A Mazingarbe, près de Lens, une usine Seveso abandonnée par ses propriétaires
ReportageLes salariés de Maxam Tan, gèrent, seuls, un stock hautement toxique d’ammoniac, en attendant la liquidation de leur entreprise prévue mi-avril.
C’est ubuesque. Et dangereux. A Mazingarbe, petite commune située près de Lens, dans le Pas-de-Calais, la direction madrilène de Maxam Tan, site classé Seveso, a déserté l’entreprise installée sur un terrain de 160 hectares et abandonné ses soixante-quatorze salariés. Ces derniers, en attendant la liquidation judiciaire actée par le tribunal de commerce de la Métropole européenne de Lille pour le 13 avril, sont désormais seuls à assurer la sécurité de l’usine d’ammonitrate (des engrais azotés) et sa « sphère ».

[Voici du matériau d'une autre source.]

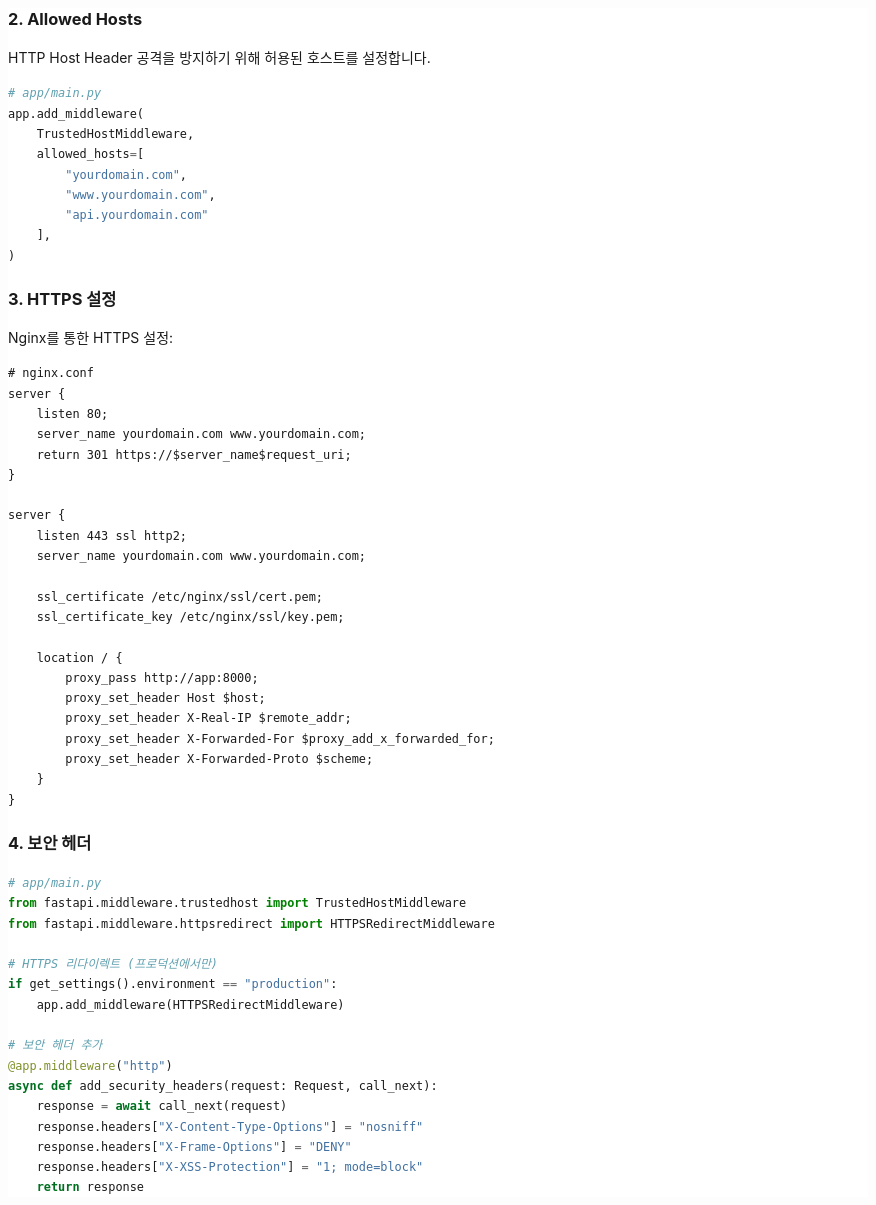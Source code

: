 ### 2. Allowed Hosts

HTTP Host Header 공격을 방지하기 위해 허용된 호스트를 설정합니다.

```python
# app/main.py
app.add_middleware(
    TrustedHostMiddleware,
    allowed_hosts=[
        "yourdomain.com",
        "www.yourdomain.com",
        "api.yourdomain.com"
    ],
)
```

### 3. HTTPS 설정

Nginx를 통한 HTTPS 설정:

```nginx
# nginx.conf
server {
    listen 80;
    server_name yourdomain.com www.yourdomain.com;
    return 301 https://$server_name$request_uri;
}

server {
    listen 443 ssl http2;
    server_name yourdomain.com www.yourdomain.com;

    ssl_certificate /etc/nginx/ssl/cert.pem;
    ssl_certificate_key /etc/nginx/ssl/key.pem;

    location / {
        proxy_pass http://app:8000;
        proxy_set_header Host $host;
        proxy_set_header X-Real-IP $remote_addr;
        proxy_set_header X-Forwarded-For $proxy_add_x_forwarded_for;
        proxy_set_header X-Forwarded-Proto $scheme;
    }
}
```

### 4. 보안 헤더

```python
# app/main.py
from fastapi.middleware.trustedhost import TrustedHostMiddleware
from fastapi.middleware.httpsredirect import HTTPSRedirectMiddleware

# HTTPS 리다이렉트 (프로덕션에서만)
if get_settings().environment == "production":
    app.add_middleware(HTTPSRedirectMiddleware)

# 보안 헤더 추가
@app.middleware("http")
async def add_security_headers(request: Request, call_next):
    response = await call_next(request)
    response.headers["X-Content-Type-Options"] = "nosniff"
    response.headers["X-Frame-Options"] = "DENY"
    response.headers["X-XSS-Protection"] = "1; mode=block"
    return response
```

Cette cuve d’ammoniac, encore remplie de 750 tonnes de produit, doit être vidée selon un protocole strict que seuls les employés de Mazingarbe maîtrisent. « Cette sphère, ce n’est pas une bombe, mais c’est hautement toxique, explique la directrice adjointe de Maxam Tan, Colette Jardin, vingt ans d’ancienneté. On peut tuer des gens à des kilomètres à la ronde. »
Chaque jour, les salariés veillent sur le gaz liquéfié dans cette cuve arrondie. « Le danger, c’est la montée en pression de l’ammoniac, ajoute Mme Jardin. En cas de fuite, il y a un risque de nuage toxique. » Olivier Bouchez, 46 ans, chef de fabrication depuis vingt et un ans, continue d’animer son équipe, même si la motivation est au plus bas :
« La direction a posé les clés et dit “débrouillez-vous”. Plus personne ne se préoccupe de nous, mais on a le sens des responsabilités, alors pas question de laisser les soupapes de la sphère s’ouvrir et tuer des milliers de gens alentour. »
On est loin de l’époque des ouvriers de Cellatex, dans les Ardennes, qui, en 2000, avaient menacé d’utiliser les produits chimiques de la dernière fabrique française de viscose pour « tout faire sauter ».
Le groupe espagnol MaxamCorp a tenté de céder sa filiale à un repreneur, mais le seul candidat a jeté l’éponge
Situé entre les terrils de Grenay et Loos-en-Gohelle, ce site dit « Seveso seuil haut » est à vocation industrielle depuis 1897. Il a cessé, depuis la mi-juin 2020, de produire du nitrate d’ammonium industriel, composant chimique intervenant dans la fabrication d’explosifs de carrières. Un choix justifié par l’effondrement du marché dû à la crise sanitaire, selon la maison mère espagnole, MaxamCorp, détenue par le fonds américain Rhône Capital.
Le groupe espagnol a tenté de céder sa filiale à un repreneur, mais le seul candidat, anglais, a jeté l’éponge mi-octobre. Sans surprise, le tribunal de commerce de la Métropole de Lille a annoncé la liquidation judiciaire de l’entreprise, le 13 janvier 2021, avec poursuite d’activité de trois mois pour sécuriser le site.